The ’60s weren’t quite as swinging in rural France if Martin Provost’s farce of sexual politics is too be believed. Juliette Binoche heads the cast as the headmistress of a school teaching the virtues of cooking, cleaning, sound financial nous, and conjugal compliance. It’s an attitude that is ripe for mockery, but too obvious for satire. This hasn’t stopped Provost and co-writer Séverine Werba from having a good attempt. Unfortunately, the broad strokes approach achieves nothing more than mild amusement, and assumes that a buttoned-up Binoche and a fist-pumping bout of emancipation are enough to keep things ticking along. It is just about enjoyable enough to be gently distracting, but little more than that.

Paulette van der Beck (Binoche) runs a school for good housekeeping in Alsace, an institution priding itself on turning out dutiful and selfless wives. For many years they’ve drilled their rigid principals into their young charges like the tenets of a religion. Even by 1968 though, numbers at this old-fashioned establishment have dwindled. Worse is to follow as Robert, her useless lecher of a husband (François Berléand) chokes to death on a rabbit fricassee. It turns out that while Paulette has played the perfect Hausfrau, Robert has drank and gambled the school’s finances into the dirt. Facing potential closure, Paulette’s archaic worldview is challenged by a long-stifled attraction to suave banker André (Edouard Baer) and the enticing news filtering though from Paris about the revolutionary student revolt.
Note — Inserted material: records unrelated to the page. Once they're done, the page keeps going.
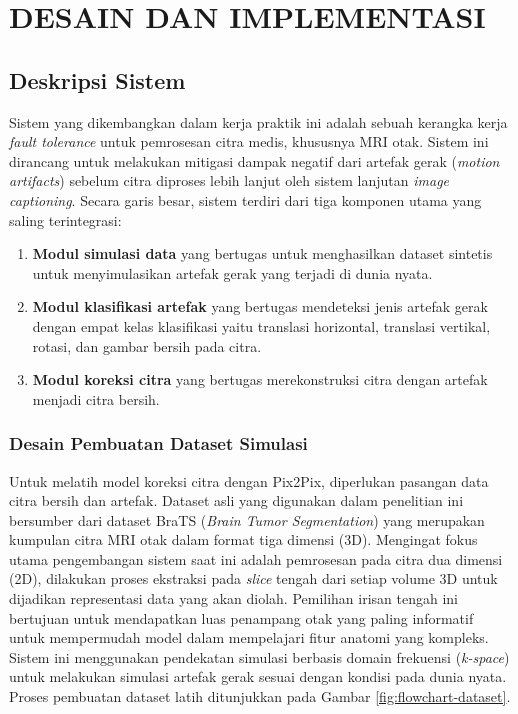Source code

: \chapter{DESAIN DAN IMPLEMENTASI}

\section{Deskripsi Sistem}

Sistem yang dikembangkan dalam kerja praktik ini adalah sebuah kerangka kerja \textit{fault tolerance} untuk pemrosesan citra medis, khususnya MRI otak. Sistem ini dirancang untuk melakukan mitigasi dampak negatif dari artefak gerak (\textit{motion artifacts}) sebelum citra diproses lebih lanjut oleh sistem lanjutan \textit{image captioning}. Secara garis besar, sistem terdiri dari tiga komponen utama yang saling terintegrasi:

\begin{enumerate}[nolistsep]
	\item \textbf{Modul simulasi data} yang bertugas untuk menghasilkan dataset sintetis untuk menyimulasikan artefak gerak yang terjadi di dunia nyata.
	
	\item \textbf{Modul klasifikasi artefak} yang bertugas mendeteksi jenis artefak gerak dengan empat kelas klasifikasi yaitu translasi horizontal, translasi vertikal, rotasi, dan gambar bersih pada citra.
	
	\item \textbf{Modul koreksi citra} yang bertugas merekonstruksi citra dengan artefak menjadi citra bersih.
\end{enumerate}

\subsection{Desain Pembuatan Dataset Simulasi}

Untuk melatih model koreksi citra dengan Pix2Pix, diperlukan pasangan data citra bersih dan artefak.  Dataset asli yang digunakan dalam penelitian ini bersumber dari dataset BraTS (\textit{Brain Tumor Segmentation}) yang merupakan kumpulan citra MRI otak dalam format tiga dimensi (3D). Mengingat fokus utama pengembangan sistem saat ini adalah pemrosesan pada citra dua dimensi (2D), dilakukan proses ekstraksi pada \textit{slice} tengah dari setiap volume 3D untuk dijadikan representasi data yang akan diolah. Pemilihan irisan tengah ini bertujuan untuk mendapatkan luas penampang otak yang paling informatif untuk mempermudah model dalam mempelajari fitur anatomi yang kompleks. Sistem ini menggunakan pendekatan simulasi berbasis domain frekuensi (\textit{k-space}) untuk melakukan simulasi artefak gerak sesuai dengan kondisi pada dunia nyata. Proses pembuatan dataset latih ditunjukkan pada Gambar \ref{fig:flowchart-dataset}.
One might raise an eyebrow at a film about feminist awakening, even one as breezy as this, being co-written and directed by a man. To be fair to Provost, he has a proven track record of female-centric work such as Séraphine and Violette. They are however resolutely dramatic works and his hand is far less steady on the tiller here. How to Be a Good Wife is lumbered with a sense of flippancy that undercuts any serious issues it attempts to deal with, particularly later on when it shrugs off the drastic actions of a distraught student. Frothy needn’t equate to inconsequentiality, but Provost simply doesn’t handle the balance. It misses the deft touch that François Ozon brought to similar themes in Potiche. Early Almodóvar would have gobbled this up too. Its biggest issue however is also likely to be its biggest draw.

Bluntly, How to Be a Good Wife is simply not a good vehicle for the considerable talents of Juliette Binoche. It is far too broad and farcical and she suffers as she did in a similar role in Bruno Dumont‘s shambolic Slack Bay. At least in that mess she was part of a larger ensemble. Here, she’s the head of central trio, but co-stars Noémie Lvovsky as the vaguely psychotic nun Marie-Thérèse, and maverick comic actress Yolande Moreau as Robert’s sister Gilberte fare better with the tone. Binoche is certainly capable of convincing in heightened, almost absurd roles; see the witchy, almost Wicked Queen vibe she brought to the lunatic chill of Claire DenisHigh Life, for example. But her comedic touch is better suited to restraint, such as in Denis’ Let the Sunshine In and Hirokazu Koreeda‘s The Truth.

Faring better are the impressive young supporting cast fulfilling a normal coming-of-age narrative in parallel to Paulette’s sudden late bloom. Marie Zabukovec is the spit of a young Bardot as the rebellious ringleader Fuchs. Anamaria Vartolomei and Pauline Briand share a believably tentative romance, and Lily Taieb does well with a jarringly serious storyline. Depending on your view, the relative reserve of their performances are either a necessary counter-measure to the flamboyance of the adults, or simply highlight just how broadly the other aspects seem in comparison. The aim is surely to hint at an anti-authoritarian streak separate to the central message of female liberation, it is just far too clumsy.

In mitigation, it certainly looks the part. Cinematographer Guillaume Schiffman, as he did in another whimsical comedy of sexual politics, Populaire, captures something of peak Jacques Demy in his eye-popping pastel colours, and Binoche’s costumes would almost be enough to have Jackie Onassis spontaneously resurrect in delight. Even as it canters along merrily enough, it would take the most generous of viewers to stay on board come the all-singing, all-dancing finale. With satire so obvious it barely qualifies as such and its lead floundering in the midst of its saccharine quagmire, How to Be a Good Wife would be better off left in spinsterhood.